Casablanca peut-elle interdire Uber ?

Doit-on s'attendre à une grève des taxis marocains ?
Doit-on s'attendre à une grève des taxis marocains ? (Archive : Ahmed Bousserhane)

Dans un communiqué de presse envoyé ce matin, Uber a affirmé souhaiter « discuter avec les différents régulateurs afin de continuer à travailler dans un cadre légal adéquat ». 

Cette annonce survient un peu moins de 24 heures après que la Wilaya de Casablanca a affirmé, dans un communiqué de presse relayé par l’agence de presse officielle marocaine MAP, que « l'activité d'Uber Maroc à Casablanca est illégale » et qu'elle « n'est pas autorisée et expose toutes les personnes qui y travaillent ainsi que les chauffeurs engagés dans le cadre de cette fonction à des punitions ».

Ce n’est pas vraiment une surprise, Uber a tendance à s’attirer les foudres des autorités dans les villes où ils s’installent et nombreux sont ceux qui ont remis en question la légalité du site au Maroc dès son lancement. 

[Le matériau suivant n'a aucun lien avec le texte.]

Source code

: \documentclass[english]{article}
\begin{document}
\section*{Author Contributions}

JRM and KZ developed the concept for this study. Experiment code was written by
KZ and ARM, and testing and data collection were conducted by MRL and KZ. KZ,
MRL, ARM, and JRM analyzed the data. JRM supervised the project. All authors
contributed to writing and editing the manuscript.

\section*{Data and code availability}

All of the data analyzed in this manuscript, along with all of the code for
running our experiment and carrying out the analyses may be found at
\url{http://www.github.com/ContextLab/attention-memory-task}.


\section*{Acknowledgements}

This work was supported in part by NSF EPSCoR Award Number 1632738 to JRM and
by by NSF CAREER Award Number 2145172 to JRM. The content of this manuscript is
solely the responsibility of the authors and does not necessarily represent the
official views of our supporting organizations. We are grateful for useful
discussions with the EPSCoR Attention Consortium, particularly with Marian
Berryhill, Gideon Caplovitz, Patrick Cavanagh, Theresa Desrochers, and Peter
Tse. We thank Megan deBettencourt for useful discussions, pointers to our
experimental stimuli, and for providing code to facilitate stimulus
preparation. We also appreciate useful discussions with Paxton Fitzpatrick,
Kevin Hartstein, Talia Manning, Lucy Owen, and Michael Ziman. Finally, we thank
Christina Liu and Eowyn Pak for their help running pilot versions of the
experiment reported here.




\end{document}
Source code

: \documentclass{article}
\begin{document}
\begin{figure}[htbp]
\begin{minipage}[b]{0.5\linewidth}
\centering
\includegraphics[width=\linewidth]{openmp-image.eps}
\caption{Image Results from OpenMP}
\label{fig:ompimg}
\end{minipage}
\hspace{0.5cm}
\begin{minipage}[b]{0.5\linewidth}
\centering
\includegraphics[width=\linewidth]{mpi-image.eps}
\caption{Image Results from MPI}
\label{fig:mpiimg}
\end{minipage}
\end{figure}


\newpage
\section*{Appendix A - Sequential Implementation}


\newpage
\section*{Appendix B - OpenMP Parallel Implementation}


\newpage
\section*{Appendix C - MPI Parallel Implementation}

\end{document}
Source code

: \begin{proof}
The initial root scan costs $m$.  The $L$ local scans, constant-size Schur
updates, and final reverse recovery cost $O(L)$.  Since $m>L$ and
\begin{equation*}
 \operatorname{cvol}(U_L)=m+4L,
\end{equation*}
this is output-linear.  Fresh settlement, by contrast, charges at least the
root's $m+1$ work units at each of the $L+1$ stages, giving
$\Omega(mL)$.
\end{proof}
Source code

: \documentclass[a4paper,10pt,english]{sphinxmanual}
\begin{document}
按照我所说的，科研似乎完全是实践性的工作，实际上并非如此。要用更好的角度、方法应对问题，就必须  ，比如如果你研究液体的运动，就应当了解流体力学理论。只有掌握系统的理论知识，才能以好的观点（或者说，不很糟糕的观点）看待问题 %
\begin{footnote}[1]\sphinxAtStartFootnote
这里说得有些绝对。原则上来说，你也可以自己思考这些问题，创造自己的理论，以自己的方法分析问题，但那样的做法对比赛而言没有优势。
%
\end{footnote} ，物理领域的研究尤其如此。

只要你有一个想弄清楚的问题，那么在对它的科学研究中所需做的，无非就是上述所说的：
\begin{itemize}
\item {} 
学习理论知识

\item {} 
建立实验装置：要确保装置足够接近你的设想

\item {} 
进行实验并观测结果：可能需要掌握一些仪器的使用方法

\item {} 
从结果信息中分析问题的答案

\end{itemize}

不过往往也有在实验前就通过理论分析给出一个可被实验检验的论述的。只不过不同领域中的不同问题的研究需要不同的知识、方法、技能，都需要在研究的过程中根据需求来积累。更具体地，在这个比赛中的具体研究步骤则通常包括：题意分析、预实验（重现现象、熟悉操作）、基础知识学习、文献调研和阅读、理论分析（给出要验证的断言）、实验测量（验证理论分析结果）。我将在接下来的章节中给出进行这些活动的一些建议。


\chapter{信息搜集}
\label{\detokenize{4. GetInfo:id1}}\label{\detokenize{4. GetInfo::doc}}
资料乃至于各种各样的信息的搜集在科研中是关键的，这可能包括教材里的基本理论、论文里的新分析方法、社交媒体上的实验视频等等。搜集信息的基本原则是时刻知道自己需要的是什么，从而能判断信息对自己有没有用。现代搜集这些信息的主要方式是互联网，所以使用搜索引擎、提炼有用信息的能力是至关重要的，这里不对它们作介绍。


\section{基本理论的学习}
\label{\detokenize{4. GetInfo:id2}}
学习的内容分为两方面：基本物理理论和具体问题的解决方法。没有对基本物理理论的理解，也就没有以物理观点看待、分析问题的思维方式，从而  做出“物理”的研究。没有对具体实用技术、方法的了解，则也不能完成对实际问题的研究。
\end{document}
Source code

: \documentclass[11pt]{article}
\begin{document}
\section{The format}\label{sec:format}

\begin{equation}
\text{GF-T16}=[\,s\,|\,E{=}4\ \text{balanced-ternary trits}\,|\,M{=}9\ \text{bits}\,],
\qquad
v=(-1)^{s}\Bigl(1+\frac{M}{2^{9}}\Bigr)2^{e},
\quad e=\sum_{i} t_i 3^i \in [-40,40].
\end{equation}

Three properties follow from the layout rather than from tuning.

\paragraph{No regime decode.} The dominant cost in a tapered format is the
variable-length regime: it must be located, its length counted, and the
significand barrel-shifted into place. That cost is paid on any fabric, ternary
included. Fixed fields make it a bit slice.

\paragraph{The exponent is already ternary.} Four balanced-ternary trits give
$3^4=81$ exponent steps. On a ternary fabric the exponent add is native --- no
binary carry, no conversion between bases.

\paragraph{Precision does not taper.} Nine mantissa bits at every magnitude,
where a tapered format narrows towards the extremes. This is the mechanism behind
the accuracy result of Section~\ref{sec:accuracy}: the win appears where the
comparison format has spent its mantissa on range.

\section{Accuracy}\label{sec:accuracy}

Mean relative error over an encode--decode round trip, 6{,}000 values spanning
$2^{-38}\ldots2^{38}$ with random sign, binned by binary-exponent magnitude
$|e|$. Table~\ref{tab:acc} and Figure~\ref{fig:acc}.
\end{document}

La responsable de Uber au Maroc, Meryem Beqziz, affirmait à Wamda, lors du lancement de la plateforme il y a deux semaines, que le service est «  totalement en règle avec la législation » puisqu’Uber fait appel à des entreprises de transport touristique qui emploient des chauffeurs professionnels qualifiés.

Pour autant, « le fait de répéter qu’on est dans la légalité ne transforme pas la réalité » rappelle la bloggeuse Marie-Aude Koiransky sur O Maroc. Le service passe par des sociétés de transport touristique alors même qu’il dit s’adresser aux jeunes actifs disposant d’une carte bancaire locale, soit des personnes qui ne sont clairement pas des touristes, et ne respecte pas les contraintes imposées à ce type de véhicules que liste dans son article Marie-Aude Koiransky.


UberX permet d’appeler des chauffeurs privés professionnels conduisant des voitures de type 4x4 pour une course immédiate 

Pour l’instant, la Wilaya, qui a attendu deux semaines pour s’exprimer, ne semble pas avoir pris de décisions claires quant aux sanctions, affirmant simplement que « les autorités de la région de Casablanca entreprendront les démarches nécessaires afin de venir à bout de toutes les activités qui enfreignent les lois dans le secteur du transport. »

Uber ne prévoit pas de cesser ses activités et met, comme à son habitude, en avant les bénéfices de son service pour la ville de Casablanca, à savoir plus de sécurité pour les chauffeurs et les voyageurs. Comme disent les américains : ne demandez pas l’autorisation, demandez pardon.

« Nous sommes en train de changer un marché qui a été jusqu’ici assez calme et sommes engagés à continuer de fournir des solutions technologiques qui soient adaptées au besoin des citoyens au marché du transport marocain » a expliqué Meryem Beqziz dans un communiqué de presse.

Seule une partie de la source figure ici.